Marc Liniger; Christian Neuhaus; Tatjana Hofmann; Luca Fransioli-Ignazio; Michel Jordi; Peter Drueckes; Jörg Trappe; Doriano Fabbro; Karl-Heinz Altmann

doi:10.1021/ml1001807

Kinase inhibition by deoxy analogues of the resorcylic lactone L-783277

ACS Med Chem Lett. 2010 Oct 20;2(1):22-7. doi: 10.1021/ml1001807. eCollection 2011 Jan 13.

Authors

Marc Liniger¹, Christian Neuhaus¹, Tatjana Hofmann¹, Luca Fransioli-Ignazio¹, Michel Jordi¹, Peter Drueckes², Jörg Trappe², Doriano Fabbro², Karl-Heinz Altmann¹

Affiliations

¹ Swiss Federal Institute of Technology (ETH) Zurich, Department of Chemistry and Applied Biosciences, Institute of Pharmaceutical Sciences, 8093 Zurich, Switzerland.
² Novartis Institute for Biomedical Research, Center for Proteomic Chemistry, Expertise Platform Kinases, 4002 Basel, Switzerland.

Abstract

The natural product L-783277 is a resorcylic lactone type covalent kinase inhibitor. We have prepared the 5'-deoxy analogue of L-783277 (1) in a stereoselective fashion. Remarkably, this analogue retains almost the full kinase inhibitory potential of natural L-783277, with low nanomolar IC50 values against the most sensitive kinases, and it exhibits essentially the same selectivity profile (within the panel of 39 kinases investigated).
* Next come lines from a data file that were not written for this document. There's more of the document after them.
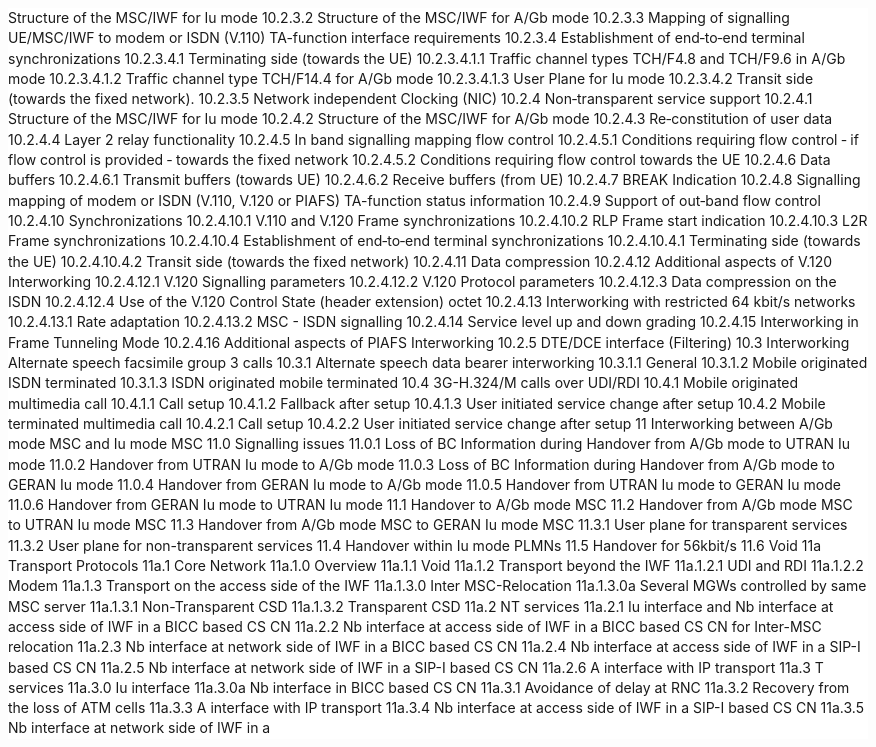 Structure of the MSC/IWF for Iu mode 10.2.3.2 Structure of the MSC/IWF
for A/Gb mode 10.2.3.3 Mapping of signalling UE/MSC/IWF to modem or ISDN
(V.110) TA-function interface requirements 10.2.3.4 Establishment of
end‑to‑end terminal synchronizations 10.2.3.4.1 Terminating side
(towards the UE) 10.2.3.4.1.1 Traffic channel types TCH/F4.8 and
TCH/F9.6 in A/Gb mode 10.2.3.4.1.2 Traffic channel type TCH/F14.4 for
A/Gb mode 10.2.3.4.1.3 User Plane for Iu mode 10.2.3.4.2 Transit side
(towards the fixed network). 10.2.3.5 Network independent Clocking (NIC)
10.2.4 Non‑transparent service support 10.2.4.1 Structure of the MSC/IWF
for Iu mode 10.2.4.2 Structure of the MSC/IWF for A/Gb mode 10.2.4.3
Re‑constitution of user data 10.2.4.4 Layer 2 relay functionality
10.2.4.5 In band signalling mapping flow control 10.2.4.5.1 Conditions
requiring flow control ‑ if flow control is provided ‑ towards the fixed
network 10.2.4.5.2 Conditions requiring flow control towards the UE
10.2.4.6 Data buffers 10.2.4.6.1 Transmit buffers (towards UE)
10.2.4.6.2 Receive buffers (from UE) 10.2.4.7 BREAK Indication 10.2.4.8
Signalling mapping of modem or ISDN (V.110, V.120 or PIAFS) TA-function
status information 10.2.4.9 Support of out‑band flow control 10.2.4.10
Synchronizations 10.2.4.10.1 V.110 and V.120 Frame synchronizations
10.2.4.10.2 RLP Frame start indication 10.2.4.10.3 L2R Frame
synchronizations 10.2.4.10.4 Establishment of end‑to‑end terminal
synchronizations 10.2.4.10.4.1 Terminating side (towards the UE)
10.2.4.10.4.2 Transit side (towards the fixed network) 10.2.4.11 Data
compression 10.2.4.12 Additional aspects of V.120 Interworking
10.2.4.12.1 V.120 Signalling parameters 10.2.4.12.2 V.120 Protocol
parameters 10.2.4.12.3 Data compression on the ISDN 10.2.4.12.4 Use of
the V.120 Control State (header extension) octet 10.2.4.13 Interworking
with restricted 64 kbit/s networks 10.2.4.13.1 Rate adaptation
10.2.4.13.2 MSC - ISDN signalling 10.2.4.14 Service level up and down
grading 10.2.4.15 Interworking in Frame Tunneling Mode 10.2.4.16
Additional aspects of PIAFS Interworking 10.2.5 DTE/DCE interface
(Filtering) 10.3 Interworking Alternate speech facsimile group 3 calls
10.3.1 Alternate speech data bearer interworking 10.3.1.1 General
10.3.1.2 Mobile originated ISDN terminated 10.3.1.3 ISDN originated
mobile terminated 10.4 3G-H.324/M calls over UDI/RDI 10.4.1 Mobile
originated multimedia call 10.4.1.1 Call setup 10.4.1.2 Fallback after
setup 10.4.1.3 User initiated service change after setup 10.4.2 Mobile
terminated multimedia call 10.4.2.1 Call setup 10.4.2.2 User initiated
service change after setup 11 Interworking between A/Gb mode MSC and Iu
mode MSC 11.0 Signalling issues 11.0.1 Loss of BC Information during
Handover from A/Gb mode to UTRAN Iu mode 11.0.2 Handover from UTRAN Iu
mode to A/Gb mode 11.0.3 Loss of BC Information during Handover from
A/Gb mode to GERAN Iu mode 11.0.4 Handover from GERAN Iu mode to A/Gb
mode 11.0.5 Handover from UTRAN Iu mode to GERAN Iu mode 11.0.6 Handover
from GERAN Iu mode to UTRAN Iu mode 11.1 Handover to A/Gb mode MSC 11.2
Handover from A/Gb mode MSC to UTRAN Iu mode MSC 11.3 Handover from A/Gb
mode MSC to GERAN Iu mode MSC 11.3.1 User plane for transparent services
11.3.2 User plane for non-transparent services 11.4 Handover within Iu
mode PLMNs 11.5 Handover for 56kbit/s 11.6 Void 11a Transport Protocols
11a.1 Core Network 11a.1.0 Overview 11a.1.1 Void 11a.1.2 Transport
beyond the IWF 11a.1.2.1 UDI and RDI 11a.1.2.2 Modem 11a.1.3 Transport
on the access side of the IWF 11a.1.3.0 Inter MSC-Relocation 11a.1.3.0a
Several MGWs controlled by same MSC server 11a.1.3.1 Non-Transparent CSD
11a.1.3.2 Transparent CSD 11a.2 NT services 11a.2.1 Iu interface and Nb
interface at access side of IWF in a BICC based CS CN 11a.2.2 Nb
interface at access side of IWF in a BICC based CS CN for Inter-MSC
relocation 11a.2.3 Nb interface at network side of IWF in a BICC based
CS CN 11a.2.4 Nb interface at access side of IWF in a SIP-I based CS CN
11a.2.5 Nb interface at network side of IWF in a SIP-I based CS CN
11a.2.6 A interface with IP transport 11a.3 T services 11a.3.0 Iu
interface 11a.3.0a Nb interface in BICC based CS CN 11a.3.1 Avoidance of
delay at RNC 11a.3.2 Recovery from the loss of ATM cells 11a.3.3 A
interface with IP transport 11a.3.4 Nb interface at access side of IWF
in a SIP-I based CS CN 11a.3.5 Nb interface at network side of IWF in a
In contrast, removal of both the 4'- and the 5'-hydroxyl groups leads to a more significant reduction in kinase inhibitory activity and so does a change in the geometry of the C7'-C8' double bond in 1 from Z to E. These findings offer new perspectives for the design of second generation resorcylic lactone-based kinase inhibitors.

Keywords: Cancer; SAR; irreversible inhibitor; kinase inhibitor; natural product; resorcylic lactone (RL); stereoselective synthesis.